> DESCRIPTION OF THE TASK
Find every line below that contains the word "sqrt" and copy it out.

Stored data
◆ ◆ ◆ ◆ ◆
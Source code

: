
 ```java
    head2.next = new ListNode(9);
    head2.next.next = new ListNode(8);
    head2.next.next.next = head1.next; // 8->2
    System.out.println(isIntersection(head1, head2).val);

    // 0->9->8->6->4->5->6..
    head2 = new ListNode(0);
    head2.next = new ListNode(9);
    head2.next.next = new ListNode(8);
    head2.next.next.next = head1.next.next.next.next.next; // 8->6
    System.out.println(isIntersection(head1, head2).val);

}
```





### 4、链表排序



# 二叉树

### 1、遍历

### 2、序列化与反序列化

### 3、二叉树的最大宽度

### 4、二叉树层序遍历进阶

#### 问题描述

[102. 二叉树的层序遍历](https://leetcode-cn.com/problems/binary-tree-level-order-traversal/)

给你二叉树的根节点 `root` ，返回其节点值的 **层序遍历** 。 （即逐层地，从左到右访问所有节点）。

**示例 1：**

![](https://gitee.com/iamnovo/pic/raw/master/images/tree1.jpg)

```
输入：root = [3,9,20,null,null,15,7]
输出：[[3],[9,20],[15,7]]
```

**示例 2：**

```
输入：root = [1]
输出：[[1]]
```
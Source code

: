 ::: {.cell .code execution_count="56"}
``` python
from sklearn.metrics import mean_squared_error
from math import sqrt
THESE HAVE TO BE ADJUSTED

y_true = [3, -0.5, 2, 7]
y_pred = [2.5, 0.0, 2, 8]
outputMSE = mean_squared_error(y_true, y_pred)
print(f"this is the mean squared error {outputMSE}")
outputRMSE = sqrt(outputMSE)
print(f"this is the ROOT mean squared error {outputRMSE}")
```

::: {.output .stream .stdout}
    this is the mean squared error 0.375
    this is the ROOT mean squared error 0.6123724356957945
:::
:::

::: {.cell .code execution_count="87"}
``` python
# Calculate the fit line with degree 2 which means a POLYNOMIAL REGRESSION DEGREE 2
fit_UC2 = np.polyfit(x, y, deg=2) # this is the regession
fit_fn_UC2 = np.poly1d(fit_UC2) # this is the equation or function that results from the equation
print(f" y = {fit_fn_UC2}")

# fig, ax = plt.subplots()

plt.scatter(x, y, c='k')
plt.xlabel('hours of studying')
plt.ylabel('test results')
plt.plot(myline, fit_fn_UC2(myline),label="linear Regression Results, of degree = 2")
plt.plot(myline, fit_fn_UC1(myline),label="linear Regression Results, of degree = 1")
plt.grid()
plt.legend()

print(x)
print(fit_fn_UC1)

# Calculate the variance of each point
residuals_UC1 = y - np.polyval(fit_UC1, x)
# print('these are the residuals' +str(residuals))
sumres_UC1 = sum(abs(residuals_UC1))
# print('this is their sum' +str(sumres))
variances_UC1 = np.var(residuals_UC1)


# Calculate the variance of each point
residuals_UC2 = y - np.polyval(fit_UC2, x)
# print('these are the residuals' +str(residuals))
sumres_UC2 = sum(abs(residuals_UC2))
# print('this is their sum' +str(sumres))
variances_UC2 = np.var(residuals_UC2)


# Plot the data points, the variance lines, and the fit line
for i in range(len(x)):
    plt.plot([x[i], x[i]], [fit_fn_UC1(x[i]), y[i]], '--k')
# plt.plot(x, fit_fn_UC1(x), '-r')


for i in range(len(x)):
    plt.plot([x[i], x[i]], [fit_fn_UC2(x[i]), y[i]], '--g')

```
◆ ◆ ◆ ◆ ◆
> ANSWER FOR THIS EXERCISE
from math import sqrt
outputRMSE = sqrt(outputMSE)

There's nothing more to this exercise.